「コミック伝説マガジン」の創刊について(続き)

 前回から何やかやあって、ひと月が過ぎてしまった。謝謝!
 さて、「コミック伝説マガジンNo.1」買いました。モチ、古本で!
 まず、手塚プロによる「鉄腕アトム」の新作。まったく何を勘違い しているのだろう! カバーイラストだけ手塚治虫のオリジナルを使い、客寄せしておいて、 本編はまるで手塚治虫のエッセンスが感じられない。(その上、絵も似ていない!)ブラックジャックや 写楽保介などお馴染みのキャラを登場させ賑やかだが、肝心のストーリーに手塚治虫らしさがまるで 感じられないのでは、もう救いようがない。
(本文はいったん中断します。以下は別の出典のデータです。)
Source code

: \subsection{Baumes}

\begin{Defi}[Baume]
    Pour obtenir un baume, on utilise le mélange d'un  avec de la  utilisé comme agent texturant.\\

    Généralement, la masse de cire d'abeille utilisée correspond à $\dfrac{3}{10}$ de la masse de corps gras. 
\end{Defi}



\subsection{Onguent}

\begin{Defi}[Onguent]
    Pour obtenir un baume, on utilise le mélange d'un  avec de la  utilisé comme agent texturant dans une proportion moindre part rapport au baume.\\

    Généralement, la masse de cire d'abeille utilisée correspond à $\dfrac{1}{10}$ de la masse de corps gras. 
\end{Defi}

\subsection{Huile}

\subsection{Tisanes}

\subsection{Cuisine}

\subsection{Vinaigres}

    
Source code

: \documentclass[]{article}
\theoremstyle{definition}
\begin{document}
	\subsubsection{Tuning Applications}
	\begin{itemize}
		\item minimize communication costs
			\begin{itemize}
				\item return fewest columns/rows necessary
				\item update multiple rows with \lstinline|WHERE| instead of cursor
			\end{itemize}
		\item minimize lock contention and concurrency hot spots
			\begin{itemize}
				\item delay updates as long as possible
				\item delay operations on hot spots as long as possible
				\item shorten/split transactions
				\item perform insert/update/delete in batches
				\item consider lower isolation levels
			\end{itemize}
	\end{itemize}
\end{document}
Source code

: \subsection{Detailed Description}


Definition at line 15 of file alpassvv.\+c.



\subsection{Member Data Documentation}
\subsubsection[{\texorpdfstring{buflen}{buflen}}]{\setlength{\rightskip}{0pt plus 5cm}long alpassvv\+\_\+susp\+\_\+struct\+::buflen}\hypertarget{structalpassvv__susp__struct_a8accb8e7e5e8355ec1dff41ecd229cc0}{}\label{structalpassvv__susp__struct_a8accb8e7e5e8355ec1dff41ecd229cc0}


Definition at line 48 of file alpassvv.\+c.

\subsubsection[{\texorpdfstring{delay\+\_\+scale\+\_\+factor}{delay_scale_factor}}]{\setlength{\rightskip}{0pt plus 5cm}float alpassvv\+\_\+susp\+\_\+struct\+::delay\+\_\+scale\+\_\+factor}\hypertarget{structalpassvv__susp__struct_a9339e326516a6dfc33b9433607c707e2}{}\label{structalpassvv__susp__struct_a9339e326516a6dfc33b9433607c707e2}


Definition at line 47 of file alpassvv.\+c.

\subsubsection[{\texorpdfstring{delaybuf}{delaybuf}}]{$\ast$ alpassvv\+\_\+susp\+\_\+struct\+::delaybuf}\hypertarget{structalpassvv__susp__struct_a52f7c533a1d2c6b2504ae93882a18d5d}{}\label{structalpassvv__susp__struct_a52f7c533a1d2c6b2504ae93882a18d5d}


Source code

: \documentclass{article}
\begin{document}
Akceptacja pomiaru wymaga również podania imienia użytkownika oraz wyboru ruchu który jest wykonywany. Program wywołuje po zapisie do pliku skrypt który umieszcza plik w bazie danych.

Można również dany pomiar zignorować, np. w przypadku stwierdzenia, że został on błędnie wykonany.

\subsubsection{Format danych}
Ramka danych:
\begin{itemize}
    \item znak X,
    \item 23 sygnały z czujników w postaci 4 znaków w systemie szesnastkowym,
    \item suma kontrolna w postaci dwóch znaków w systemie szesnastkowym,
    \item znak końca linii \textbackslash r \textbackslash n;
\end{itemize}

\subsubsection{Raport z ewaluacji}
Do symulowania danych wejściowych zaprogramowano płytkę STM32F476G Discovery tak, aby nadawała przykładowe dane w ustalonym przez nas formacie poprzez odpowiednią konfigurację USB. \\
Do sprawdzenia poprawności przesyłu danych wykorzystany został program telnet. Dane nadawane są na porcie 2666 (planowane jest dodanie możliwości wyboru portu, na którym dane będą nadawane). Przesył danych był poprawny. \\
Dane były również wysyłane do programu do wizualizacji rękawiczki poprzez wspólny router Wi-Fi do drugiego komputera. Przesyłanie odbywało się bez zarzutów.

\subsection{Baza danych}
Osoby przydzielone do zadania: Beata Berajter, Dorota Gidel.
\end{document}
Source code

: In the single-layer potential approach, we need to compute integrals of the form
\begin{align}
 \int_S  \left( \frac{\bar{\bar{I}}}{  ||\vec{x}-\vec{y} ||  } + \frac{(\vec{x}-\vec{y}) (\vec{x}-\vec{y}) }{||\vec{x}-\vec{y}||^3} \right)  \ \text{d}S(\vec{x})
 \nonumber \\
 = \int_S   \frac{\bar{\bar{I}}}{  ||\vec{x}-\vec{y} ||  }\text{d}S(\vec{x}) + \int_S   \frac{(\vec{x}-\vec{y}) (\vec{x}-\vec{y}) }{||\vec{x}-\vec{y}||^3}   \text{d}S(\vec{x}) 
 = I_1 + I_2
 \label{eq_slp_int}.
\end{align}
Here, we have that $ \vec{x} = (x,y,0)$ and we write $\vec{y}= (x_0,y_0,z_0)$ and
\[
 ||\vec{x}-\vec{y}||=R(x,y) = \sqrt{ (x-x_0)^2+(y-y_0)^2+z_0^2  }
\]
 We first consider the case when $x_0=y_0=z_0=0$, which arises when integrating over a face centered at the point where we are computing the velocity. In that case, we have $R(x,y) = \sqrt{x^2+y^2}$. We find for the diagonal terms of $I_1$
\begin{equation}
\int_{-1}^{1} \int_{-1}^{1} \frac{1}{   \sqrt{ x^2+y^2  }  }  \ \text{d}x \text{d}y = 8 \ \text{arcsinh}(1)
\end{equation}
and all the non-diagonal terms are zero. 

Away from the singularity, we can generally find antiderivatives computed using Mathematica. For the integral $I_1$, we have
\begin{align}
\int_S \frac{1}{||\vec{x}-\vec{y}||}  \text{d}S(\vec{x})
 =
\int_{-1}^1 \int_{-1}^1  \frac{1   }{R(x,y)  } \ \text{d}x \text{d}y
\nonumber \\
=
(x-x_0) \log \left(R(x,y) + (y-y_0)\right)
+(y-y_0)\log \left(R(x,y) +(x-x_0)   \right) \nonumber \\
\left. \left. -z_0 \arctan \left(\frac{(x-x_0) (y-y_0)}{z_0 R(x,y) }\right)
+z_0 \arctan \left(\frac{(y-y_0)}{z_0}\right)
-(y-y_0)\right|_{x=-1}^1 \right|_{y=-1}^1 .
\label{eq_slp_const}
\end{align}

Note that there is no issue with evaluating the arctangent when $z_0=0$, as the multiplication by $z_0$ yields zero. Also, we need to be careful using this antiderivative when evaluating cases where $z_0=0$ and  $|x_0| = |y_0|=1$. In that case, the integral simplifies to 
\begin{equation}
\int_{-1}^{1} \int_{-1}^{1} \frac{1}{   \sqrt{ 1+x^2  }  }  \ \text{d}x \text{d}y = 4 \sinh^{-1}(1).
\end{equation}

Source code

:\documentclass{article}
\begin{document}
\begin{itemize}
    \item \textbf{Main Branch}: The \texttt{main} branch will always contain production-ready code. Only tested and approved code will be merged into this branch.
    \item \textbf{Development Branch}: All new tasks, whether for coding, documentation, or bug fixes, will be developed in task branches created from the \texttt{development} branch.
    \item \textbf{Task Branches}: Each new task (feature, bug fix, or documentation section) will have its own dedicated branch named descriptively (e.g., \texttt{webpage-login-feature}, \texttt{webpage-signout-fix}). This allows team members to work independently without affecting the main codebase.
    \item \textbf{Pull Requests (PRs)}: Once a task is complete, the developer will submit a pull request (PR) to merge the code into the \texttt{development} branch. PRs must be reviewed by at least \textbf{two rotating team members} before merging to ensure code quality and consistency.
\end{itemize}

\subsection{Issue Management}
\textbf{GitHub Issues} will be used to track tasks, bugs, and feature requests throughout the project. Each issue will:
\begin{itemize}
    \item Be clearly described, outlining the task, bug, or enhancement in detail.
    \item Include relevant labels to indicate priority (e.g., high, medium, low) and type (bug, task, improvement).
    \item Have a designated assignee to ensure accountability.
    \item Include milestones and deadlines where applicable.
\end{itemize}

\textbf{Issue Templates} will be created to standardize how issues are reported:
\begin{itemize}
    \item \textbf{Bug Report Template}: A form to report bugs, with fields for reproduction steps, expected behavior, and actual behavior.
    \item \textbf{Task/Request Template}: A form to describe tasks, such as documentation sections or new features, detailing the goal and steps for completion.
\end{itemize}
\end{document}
 本誌の巻末に「スタートにあたって」と題して編集部のメッセージが記されている。<「子供の頃に 読んだマンガは面白かった」という記憶は、いつまでたっても色あせないものだ。どんな世代でも、 原体験として刷り込まれてしまった名作があるはずで、「もう一度、読みたい!」と思うのは、 しょうがないことだ。>・・・それはよく判る。でもね! これは 違う! 本人が描く新作を読むことが適わぬ今、でもね! <原体験として 刷り込まれてしまった名作>を<「もう一度、読みたい!」と思うのは>、言っとくけど、こんな まがい物じゃない!
 藤子F不二雄が亡くなった後、「ドラえもん」がどうなるか、というのが少し話題になった。 しかし、僕の周りではあまり心配する声は上がらなかった。けれどそれは、藤子F不二雄と手塚治虫との まんが家としての評価の上下、優劣、とは別の問題だった。「ドラえもん」は工房作品だからということを みんな知っていたし、それは、それを含めて藤子F不二雄の価値だったからだ。最近の「ドラえもん」を 僕は殆ど読んでいないが、きっと何ら変わらず面白いだろう。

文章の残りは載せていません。